Ela não
é corcunda, não tem a pele verde nem uma verruga na ponta do nariz.
Não usa preto (segundo ela, não pode se vestir com esta cor) nem
chapéu pontiagudo. Sempre que a vejo está com uma vassoura, mas
certamente não a usa para voar. Varinha de condão? Harry Potter?
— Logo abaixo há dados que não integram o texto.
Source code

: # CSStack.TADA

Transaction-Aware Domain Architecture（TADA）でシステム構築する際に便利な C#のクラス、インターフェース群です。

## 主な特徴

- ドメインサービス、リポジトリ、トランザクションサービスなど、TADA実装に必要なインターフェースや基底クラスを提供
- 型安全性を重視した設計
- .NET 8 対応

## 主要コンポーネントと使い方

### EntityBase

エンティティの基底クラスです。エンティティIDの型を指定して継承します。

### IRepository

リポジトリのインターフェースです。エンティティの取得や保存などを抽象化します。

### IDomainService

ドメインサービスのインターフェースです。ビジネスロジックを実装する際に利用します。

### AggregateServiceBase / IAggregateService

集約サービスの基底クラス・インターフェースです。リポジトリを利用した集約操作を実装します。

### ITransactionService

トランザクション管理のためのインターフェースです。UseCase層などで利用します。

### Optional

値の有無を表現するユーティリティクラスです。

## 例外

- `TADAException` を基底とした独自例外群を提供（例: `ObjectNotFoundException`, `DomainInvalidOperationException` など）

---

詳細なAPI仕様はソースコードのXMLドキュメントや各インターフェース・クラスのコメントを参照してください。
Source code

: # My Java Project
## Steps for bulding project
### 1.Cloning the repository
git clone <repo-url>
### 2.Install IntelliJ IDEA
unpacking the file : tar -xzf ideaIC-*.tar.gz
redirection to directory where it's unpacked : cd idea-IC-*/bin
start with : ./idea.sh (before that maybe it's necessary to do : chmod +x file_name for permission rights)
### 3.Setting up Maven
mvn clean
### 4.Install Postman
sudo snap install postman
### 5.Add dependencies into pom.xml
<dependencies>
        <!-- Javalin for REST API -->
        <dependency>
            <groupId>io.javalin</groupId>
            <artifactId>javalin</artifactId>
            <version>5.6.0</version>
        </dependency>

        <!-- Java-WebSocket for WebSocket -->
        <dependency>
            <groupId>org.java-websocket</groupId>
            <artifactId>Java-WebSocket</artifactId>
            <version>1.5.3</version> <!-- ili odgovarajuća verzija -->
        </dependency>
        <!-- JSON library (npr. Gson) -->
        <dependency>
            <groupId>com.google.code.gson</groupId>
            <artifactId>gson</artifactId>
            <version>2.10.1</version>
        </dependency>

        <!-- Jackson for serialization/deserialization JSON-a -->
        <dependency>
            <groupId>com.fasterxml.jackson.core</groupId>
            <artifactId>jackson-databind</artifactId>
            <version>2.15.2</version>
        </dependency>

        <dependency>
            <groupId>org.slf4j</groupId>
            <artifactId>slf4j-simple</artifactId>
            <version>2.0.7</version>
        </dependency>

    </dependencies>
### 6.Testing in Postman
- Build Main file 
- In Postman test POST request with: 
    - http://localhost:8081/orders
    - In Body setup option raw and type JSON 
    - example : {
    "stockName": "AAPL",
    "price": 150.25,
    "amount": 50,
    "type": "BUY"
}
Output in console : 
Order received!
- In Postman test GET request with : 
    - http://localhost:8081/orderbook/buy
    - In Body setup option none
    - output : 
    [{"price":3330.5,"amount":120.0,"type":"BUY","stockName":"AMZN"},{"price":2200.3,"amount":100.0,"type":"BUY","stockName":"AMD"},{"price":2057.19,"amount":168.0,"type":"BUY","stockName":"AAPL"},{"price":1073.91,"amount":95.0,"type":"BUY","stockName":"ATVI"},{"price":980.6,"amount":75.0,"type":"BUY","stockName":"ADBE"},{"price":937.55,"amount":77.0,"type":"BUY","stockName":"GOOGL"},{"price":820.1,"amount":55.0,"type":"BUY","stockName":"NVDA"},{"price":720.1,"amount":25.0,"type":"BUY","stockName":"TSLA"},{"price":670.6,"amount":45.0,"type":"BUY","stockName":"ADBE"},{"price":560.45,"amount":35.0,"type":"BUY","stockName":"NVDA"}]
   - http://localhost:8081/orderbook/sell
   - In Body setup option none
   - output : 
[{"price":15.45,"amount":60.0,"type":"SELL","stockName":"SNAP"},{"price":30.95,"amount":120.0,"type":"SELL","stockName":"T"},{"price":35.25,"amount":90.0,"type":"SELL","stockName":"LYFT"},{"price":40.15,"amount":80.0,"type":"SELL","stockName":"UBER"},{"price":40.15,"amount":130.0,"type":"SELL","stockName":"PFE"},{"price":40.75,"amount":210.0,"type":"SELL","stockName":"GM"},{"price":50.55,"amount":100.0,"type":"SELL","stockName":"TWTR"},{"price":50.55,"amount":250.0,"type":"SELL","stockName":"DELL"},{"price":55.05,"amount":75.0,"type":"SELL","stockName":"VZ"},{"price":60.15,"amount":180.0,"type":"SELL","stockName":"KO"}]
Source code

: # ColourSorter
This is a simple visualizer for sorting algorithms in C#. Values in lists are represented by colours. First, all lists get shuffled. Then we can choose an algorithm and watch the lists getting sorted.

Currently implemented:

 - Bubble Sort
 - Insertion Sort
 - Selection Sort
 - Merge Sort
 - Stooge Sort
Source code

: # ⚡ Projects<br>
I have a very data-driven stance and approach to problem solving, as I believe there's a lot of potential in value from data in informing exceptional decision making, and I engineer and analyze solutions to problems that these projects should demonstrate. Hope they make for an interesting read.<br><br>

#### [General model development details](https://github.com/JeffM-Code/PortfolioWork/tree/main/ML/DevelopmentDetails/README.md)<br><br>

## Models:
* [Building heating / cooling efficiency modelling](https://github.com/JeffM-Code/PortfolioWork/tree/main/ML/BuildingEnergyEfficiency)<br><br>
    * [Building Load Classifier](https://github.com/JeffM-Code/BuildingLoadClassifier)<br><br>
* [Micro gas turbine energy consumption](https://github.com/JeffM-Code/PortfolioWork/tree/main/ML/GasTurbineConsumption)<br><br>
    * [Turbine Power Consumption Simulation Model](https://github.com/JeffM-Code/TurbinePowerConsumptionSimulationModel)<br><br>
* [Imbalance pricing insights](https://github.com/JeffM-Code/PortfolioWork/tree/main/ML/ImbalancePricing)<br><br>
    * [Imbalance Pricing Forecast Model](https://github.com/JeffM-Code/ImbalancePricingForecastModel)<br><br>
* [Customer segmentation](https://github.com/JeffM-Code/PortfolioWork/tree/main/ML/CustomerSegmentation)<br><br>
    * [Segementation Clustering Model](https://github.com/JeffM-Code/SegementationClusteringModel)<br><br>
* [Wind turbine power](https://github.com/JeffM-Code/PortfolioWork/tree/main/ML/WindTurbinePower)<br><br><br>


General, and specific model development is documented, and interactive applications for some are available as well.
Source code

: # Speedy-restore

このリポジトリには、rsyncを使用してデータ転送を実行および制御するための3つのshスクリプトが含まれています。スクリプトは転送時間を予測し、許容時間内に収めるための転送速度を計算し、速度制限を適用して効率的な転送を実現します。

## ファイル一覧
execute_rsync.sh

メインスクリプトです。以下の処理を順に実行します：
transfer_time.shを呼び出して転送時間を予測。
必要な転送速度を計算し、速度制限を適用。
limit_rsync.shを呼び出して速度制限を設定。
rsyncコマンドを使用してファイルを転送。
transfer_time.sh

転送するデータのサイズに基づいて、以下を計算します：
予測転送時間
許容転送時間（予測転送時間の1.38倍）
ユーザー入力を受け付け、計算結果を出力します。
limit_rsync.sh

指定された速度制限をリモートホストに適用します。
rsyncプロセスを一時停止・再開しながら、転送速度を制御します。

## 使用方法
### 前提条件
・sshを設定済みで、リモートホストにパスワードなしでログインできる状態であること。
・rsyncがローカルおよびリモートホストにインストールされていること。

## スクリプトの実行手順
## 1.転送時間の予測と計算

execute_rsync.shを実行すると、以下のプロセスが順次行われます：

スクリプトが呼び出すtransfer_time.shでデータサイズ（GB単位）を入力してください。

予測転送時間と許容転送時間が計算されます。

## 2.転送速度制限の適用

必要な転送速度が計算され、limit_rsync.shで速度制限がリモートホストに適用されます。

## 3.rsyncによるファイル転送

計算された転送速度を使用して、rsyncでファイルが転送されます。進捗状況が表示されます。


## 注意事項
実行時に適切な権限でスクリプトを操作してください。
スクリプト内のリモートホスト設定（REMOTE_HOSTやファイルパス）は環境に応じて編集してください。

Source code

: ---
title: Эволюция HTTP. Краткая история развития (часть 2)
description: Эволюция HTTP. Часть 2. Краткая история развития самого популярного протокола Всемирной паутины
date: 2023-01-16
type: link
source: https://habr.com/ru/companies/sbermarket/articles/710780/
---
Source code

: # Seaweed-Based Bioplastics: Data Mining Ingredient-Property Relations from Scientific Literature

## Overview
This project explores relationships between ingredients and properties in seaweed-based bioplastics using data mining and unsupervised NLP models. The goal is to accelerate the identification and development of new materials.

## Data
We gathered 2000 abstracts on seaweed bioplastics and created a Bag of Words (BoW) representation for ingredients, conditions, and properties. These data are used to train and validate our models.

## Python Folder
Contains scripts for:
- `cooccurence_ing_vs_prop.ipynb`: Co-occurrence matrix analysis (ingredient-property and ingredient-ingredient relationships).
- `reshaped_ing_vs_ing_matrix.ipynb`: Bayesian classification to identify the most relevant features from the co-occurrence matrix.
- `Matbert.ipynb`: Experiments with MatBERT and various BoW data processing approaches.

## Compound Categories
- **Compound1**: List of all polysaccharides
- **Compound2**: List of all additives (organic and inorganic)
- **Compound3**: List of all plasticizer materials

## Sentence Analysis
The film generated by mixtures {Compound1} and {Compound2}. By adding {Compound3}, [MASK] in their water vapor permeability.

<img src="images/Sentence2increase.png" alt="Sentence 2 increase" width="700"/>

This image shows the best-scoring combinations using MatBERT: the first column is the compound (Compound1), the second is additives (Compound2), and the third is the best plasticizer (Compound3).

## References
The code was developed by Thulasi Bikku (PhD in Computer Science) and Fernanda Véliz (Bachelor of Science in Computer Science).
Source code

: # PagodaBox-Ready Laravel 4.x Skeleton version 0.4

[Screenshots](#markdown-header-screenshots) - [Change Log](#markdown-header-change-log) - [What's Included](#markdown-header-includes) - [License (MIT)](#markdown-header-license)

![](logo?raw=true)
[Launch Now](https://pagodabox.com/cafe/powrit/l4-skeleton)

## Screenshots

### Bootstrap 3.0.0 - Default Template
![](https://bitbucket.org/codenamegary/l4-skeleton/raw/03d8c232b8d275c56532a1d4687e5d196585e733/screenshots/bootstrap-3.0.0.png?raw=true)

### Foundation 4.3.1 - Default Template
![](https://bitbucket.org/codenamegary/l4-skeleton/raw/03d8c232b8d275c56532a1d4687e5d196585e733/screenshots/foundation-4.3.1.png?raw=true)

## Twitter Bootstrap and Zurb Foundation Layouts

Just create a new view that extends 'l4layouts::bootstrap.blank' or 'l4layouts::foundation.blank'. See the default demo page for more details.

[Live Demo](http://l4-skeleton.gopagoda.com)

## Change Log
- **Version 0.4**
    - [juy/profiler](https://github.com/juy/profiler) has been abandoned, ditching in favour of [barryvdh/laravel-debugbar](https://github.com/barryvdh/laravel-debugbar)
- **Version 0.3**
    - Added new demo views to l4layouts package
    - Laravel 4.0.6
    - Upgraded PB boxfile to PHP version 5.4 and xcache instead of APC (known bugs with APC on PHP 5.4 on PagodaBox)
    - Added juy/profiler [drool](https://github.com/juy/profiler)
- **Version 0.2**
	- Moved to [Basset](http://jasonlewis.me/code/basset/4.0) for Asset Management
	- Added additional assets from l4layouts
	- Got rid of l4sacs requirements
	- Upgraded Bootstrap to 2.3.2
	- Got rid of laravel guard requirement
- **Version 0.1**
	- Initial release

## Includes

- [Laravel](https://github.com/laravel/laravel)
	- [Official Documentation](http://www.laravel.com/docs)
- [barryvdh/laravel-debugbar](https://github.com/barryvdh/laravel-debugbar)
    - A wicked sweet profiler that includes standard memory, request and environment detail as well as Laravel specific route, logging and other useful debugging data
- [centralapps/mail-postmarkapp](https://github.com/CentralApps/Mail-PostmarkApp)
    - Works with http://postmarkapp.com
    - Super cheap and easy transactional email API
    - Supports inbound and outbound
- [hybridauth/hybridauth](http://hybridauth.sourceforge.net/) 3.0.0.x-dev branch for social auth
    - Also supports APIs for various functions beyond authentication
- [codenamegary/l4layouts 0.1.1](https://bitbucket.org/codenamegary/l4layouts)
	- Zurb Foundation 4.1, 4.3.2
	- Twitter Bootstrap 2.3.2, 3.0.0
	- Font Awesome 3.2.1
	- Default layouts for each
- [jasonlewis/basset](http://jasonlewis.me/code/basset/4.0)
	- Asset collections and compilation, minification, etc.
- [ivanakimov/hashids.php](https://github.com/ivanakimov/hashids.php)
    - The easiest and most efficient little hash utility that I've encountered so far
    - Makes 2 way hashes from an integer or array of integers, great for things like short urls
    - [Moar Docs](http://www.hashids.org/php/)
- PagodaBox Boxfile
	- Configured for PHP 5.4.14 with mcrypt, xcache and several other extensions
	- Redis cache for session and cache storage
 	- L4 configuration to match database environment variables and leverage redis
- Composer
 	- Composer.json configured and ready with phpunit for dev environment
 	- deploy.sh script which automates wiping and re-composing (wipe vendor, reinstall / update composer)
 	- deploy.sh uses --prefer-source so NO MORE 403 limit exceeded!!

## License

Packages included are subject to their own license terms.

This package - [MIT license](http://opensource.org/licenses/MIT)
Acho que ela nem sabe do que se trata.
Certamente
entende de magia. Relatou ter encontrado pessoas que já faleceram,
que ouve vozes do além e que já realizou um feitiço – uma
bruxaria para o amor, mas ela mesmo não recomenda. Passou por
rituais de iniciação, um dos quais deu errado, acarretando em uma
enxaqueca eterna. Ela é assim, meio (totalmente?) bruxa.
Seus
traços não negam a ascendência indígena. É uma jovem mulher, de
seus trinta e tantos anos, mas cuja beleza jovial esconde as
cicatrizes que a vida deixou em sua alma. Chega a ser um mistério o
fato de ela não culpar o mundo pelos seus muitos problemas. Esta
mulher sofreu, e muito. Não conhece a própria família, não sabe
do seu passado. Veio, ainda criança, trazida pela mãe, de terras
muito distantes. Deu a luz a um filho que a rejeita, e chegou a ser
desprezada pela própria mãe. Chora.
Hécate
é, na Grécia Antiga, uma deusa ctônica, filha de uma divindade
estelar, mas que habita as profundezas do Reino dos Mortos. Tal
deidade foi associada, já na modernidade, às feiticeiras. Hécate é
como ela: conhece a luz e as trevas. Atravessa o véu tênue entre os
dois reinos com grande facilidade. Ela, a mortal, amou (e ama), odiou
(e odeia), mas nunca perdeu a esperança de ser feliz.
Seu
trabalho é perfeito. É impossível encontrar um defeito sequer em
tudo o que ela faz durante o serviço. Não se envergonha da sua
profissão, que muitos julgam inferior ou até mesmo indigna. Faz as
coisas bem-feitas – e sabe disso. E sabe o que quer também.
Gosta de
conversar. E eu também gosto. Conta como sofreu e como foi feliz,
como quer ser feliz e não desiste deste objetivo. Talvez poucas pessoas
se manteriam sãs caso tivessem o mesmo histórico que ela. De quem é
a culpa? Ela nunca disse e acho que também não quis atribuí-la a
alguém. Histórias de infelicidade não afetaram o seu semblante
sorridente. Quem a vê sorrir, jamais acreditaria onde ela já
passou, o que sofreu – e sofre.
É mesmo
uma bruxa. Não uma madrasta que tenta suprimir a enteada, ou uma
velha que tenta comer crianças. Ela é como aquelas feiticeiras que
moram em uma cabana na floresta e detêm muito conhecimento. Tanta
sabedoria não veio de instituições de ensino, mas sim da vivência,
das próprias dores e alegrias.
Ela é
bruxa, feiticeira, macumbeira, mas só ela entende a dor que sente na
alma. De tanto sofrer, sabe curar os males alheios – mas ainda não
descobriu como sanar as próprias feridas.